He scrubbed his face exasperatedly. “See? This kind of language is why three of your ex-staffers filed a complaint against you to OSHA.”
“The R&B singer?” I frowned.
“OSHA, not Usher.” Rhyland pinched the bridge of his nose. “The pro-workers organization?”
“Doesn’t ring a bell. Why would Donny and Heather quit together, anyway?” I bit out. I was in a particularly dangerous mood today, having spent the last hour arguing, wrestling, and nearly creaming my pants thanks to Calla fucking Litvin, the bane of my miserable existence.
Rhyland stroked his chin leisurely, his douchebag vibes dripping all over my floor. “Hmm. Let me think. Maybe because they’re engaged?”
“To each other?” I tried to conjure them into memory, but I was bad with faces. And names. Fine, I actually had no fucking clue who Heather and Donny were. I just knew I needed them to open service tonight.
Rhy chuckled. “Shit, Row, do you care about anything other than work?”
“Baseball, during seasons the Mets don’t suck.” I glanced around, throwing blood-chilling looks at my staff to make sure they weren’t slacking. “How was I supposed to know they were bumping uglies?”
“Through the power of sight and deduction. They were all over each other like a genital rash after spring break.” Rhyland threw charming smiles at servers who smoothed tablecloths and arranged utensils around us. The man could flirt with a fucking Stanley cup and win it over. “You kicked them out of the meat fridge the other day, remember? Told Donny next time you saw his meat in that fridge, you’d make dumpling stuffing out of his intestines.”
That did sound like something I’d say.
Besides being my restaurant manager, Rhyland Coltridge was also my best friend. He’d been my wingman since I graduated from Le Cordon Bleu and called him up to supervise my restaurant in Paris. Rhyland was a boyfriend-for-hire by trade—a PC title for what really was de facto a male escort—but I’d convinced him to work with me through a fat paycheck, good food, and a limitless amount of pussy. That last selling point was his favorite. He’d yet to find a hole he didn’t want to shove his dick into.
Descartes was our last hurrah together, though. Rhy wanted to be a full-time pretend boyfriend in the Big Apple, after blazing through most of the willing women in Western Europe.

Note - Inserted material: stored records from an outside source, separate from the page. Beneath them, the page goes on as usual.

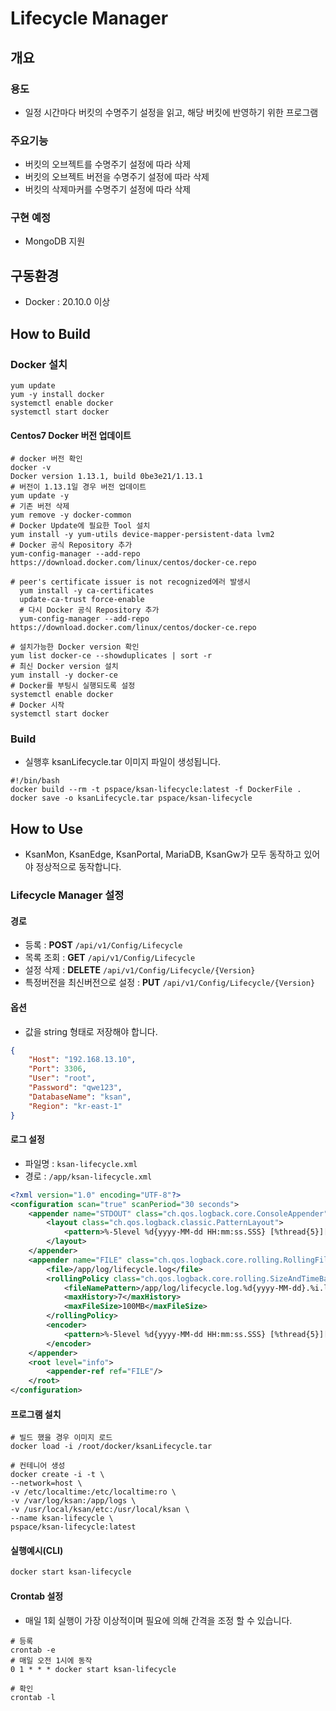 # Lifecycle Manager

## 개요

### 용도

-   일정 시간마다 버킷의 수명주기 설정을 읽고, 해당 버킷에 반영하기 위한 프로그램

### 주요기능

-   버킷의 오브젝트를 수명주기 설정에 따라 삭제
-   버킷의 오브젝트 버전을 수명주기 설정에 따라 삭제
-   버킷의 삭제마커를 수명주기 설정에 따라 삭제

### 구현 예정

-   MongoDB 지원

## 구동환경

-   Docker : 20.10.0 이상

## How to Build

### Docker 설치

``` shell
yum update
yum -y install docker
systemctl enable docker
systemctl start docker
```

#### Centos7 Docker 버전 업데이트

``` shell
# docker 버전 확인
docker -v
Docker version 1.13.1, build 0be3e21/1.13.1
# 버전이 1.13.1일 경우 버전 업데이트
yum update -y
# 기존 버전 삭제
yum remove -y docker-common
# Docker Update에 필요한 Tool 설치
yum install -y yum-utils device-mapper-persistent-data lvm2
# Docker 공식 Repository 추가
yum-config-manager --add-repo https://download.docker.com/linux/centos/docker-ce.repo

# peer's certificate issuer is not recognized에러 발생시
  yum install -y ca-certificates
  update-ca-trust force-enable
  # 다시 Docker 공식 Repository 추가
  yum-config-manager --add-repo https://download.docker.com/linux/centos/docker-ce.repo

# 설치가능한 Docker version 확인
yum list docker-ce --showduplicates | sort -r
# 최신 Docker version 설치
yum install -y docker-ce
# Docker를 부팅시 실행되도록 설정
systemctl enable docker
# Docker 시작
systemctl start docker
```

### Build

- 실행후 ksanLifecycle.tar 이미지 파일이 생성됩니다.

```shell
#!/bin/bash
docker build --rm -t pspace/ksan-lifecycle:latest -f DockerFile .
docker save -o ksanLifecycle.tar pspace/ksan-lifecycle
```

## How to Use

- KsanMon, KsanEdge, KsanPortal, MariaDB, KsanGw가 모두 동작하고 있어야 정상적으로 동작합니다.

### Lifecycle Manager 설정

#### 경로

-   등록 : **POST** `/api/v1/Config/Lifecycle`
-   목록 조회 : **GET** `/api/v1/Config/Lifecycle`
-   설정 삭제 : **DELETE** `/api/v1/Config/Lifecycle/{Version}`
-   특정버전을 최신버전으로 설정 : **PUT** `/api/v1/Config/Lifecycle/{Version}`

#### 옵션

-   값을 string 형태로 저장해야 합니다.

```json
{
	"Host": "192.168.13.10",
	"Port": 3306,
	"User": "root",
	"Password": "qwe123",
	"DatabaseName": "ksan",
	"Region": "kr-east-1"
}
```

#### 로그 설정

-   파일명 : `ksan-lifecycle.xml`
-   경로 : `/app/ksan-lifecycle.xml`

```xml
<?xml version="1.0" encoding="UTF-8"?>
<configuration scan="true" scanPeriod="30 seconds">
	<appender name="STDOUT" class="ch.qos.logback.core.ConsoleAppender">
		<layout class="ch.qos.logback.classic.PatternLayout">
			<pattern>%-5level %d{yyyy-MM-dd HH:mm:ss.SSS} [%thread{5}][%logger{10}.%method:%line] : %msg%n</pattern>
		</layout>
	</appender>
	<appender name="FILE" class="ch.qos.logback.core.rolling.RollingFileAppender">
		<file>/app/log/lifecycle.log</file>
		<rollingPolicy class="ch.qos.logback.core.rolling.SizeAndTimeBasedRollingPolicy">
			<fileNamePattern>/app/log/lifecycle.log.%d{yyyy-MM-dd}.%i.log.gz</fileNamePattern>
			<maxHistory>7</maxHistory>
			<maxFileSize>100MB</maxFileSize>
		</rollingPolicy>
		<encoder>
			<pattern>%-5level %d{yyyy-MM-dd HH:mm:ss.SSS} [%thread{5}][%logger{10}.%method:%line] : %msg%n</pattern>
		</encoder>
	</appender>
	<root level="info">
		<appender-ref ref="FILE"/>
	</root>
</configuration>
```

#### 프로그램 설치
``` shell
# 빌드 했을 경우 이미지 로드
docker load -i /root/docker/ksanLifecycle.tar

# 컨테니어 생성
docker create -i -t \
--network=host \
-v /etc/localtime:/etc/localtime:ro \
-v /var/log/ksan:/app/logs \
-v /usr/local/ksan/etc:/usr/local/ksan \
--name ksan-lifecycle \
pspace/ksan-lifecycle:latest
```

#### 실행예시(CLI)

```bash
docker start ksan-lifecycle
```

#### Crontab 설정
- 매일 1회 실행이 가장 이상적이며 필요에 의해 간격을 조정 할 수 있습니다.

``` shell
# 등록
crontab -e
# 매일 오전 1시에 동작
0 1 * * * docker start ksan-lifecycle

# 확인
crontab -l
```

The money was excellent, the hours measly in comparison to running a Michelin-starred restaurant, and one of his filthy-rich clients had bought him a condo in Manhattan as a birthday gift. Therefore, three weeks ago, he’d informed me he was done with the customer service field.
The only customers I want to service are millionaire women who pay me hourly for longingly staring at their eyes during family functions and telling their relatives and jealous ex-husbands how much I love them had been his exact words.
“You really don’t pay attention to anyone other than yourself and your kitchen, huh?” Rhy’s green eyes narrowed.
That wasn’t completely true. I did notice one person. She had blue-tipped, Rachel Green hair, wore overalls unironically, and possessed the ability to be klutzy without looking like a complete moron.
And I wanted to stay as far away from her as humanly possible. This wouldn’t be a problem, though. I had the uncanny ability to cut people off, and Calla Litvin had been plucked from my life five years ago, straight from the root. She was squarely on my shit list.
“Let’s get to the solution portion of this conversation.” I tapped my cigarette pack on my thigh, eager for a smoke. “How are we solving our staff problem?”
It was going to be a bitch to hire and train two new employees if I could even find them in this godforsaken town. The citizens of Staindrop weren’t exactly fans of mine, and Descartes was booked to the max until its closing date, the day before Christmas.
January first couldn’t come soon enough. That was when my one-way ticket to London was scheduled.
New restaurant. New adventure. Zero baggage.
“Become a tolerable, relatable human being and stop scaring off everyone around you.” Rhyland sauntered over to the bar, crouched down to throw the fridge open, and popped open a bottle of Kronenbourg 1664 by banging the cap against the edge of the bar.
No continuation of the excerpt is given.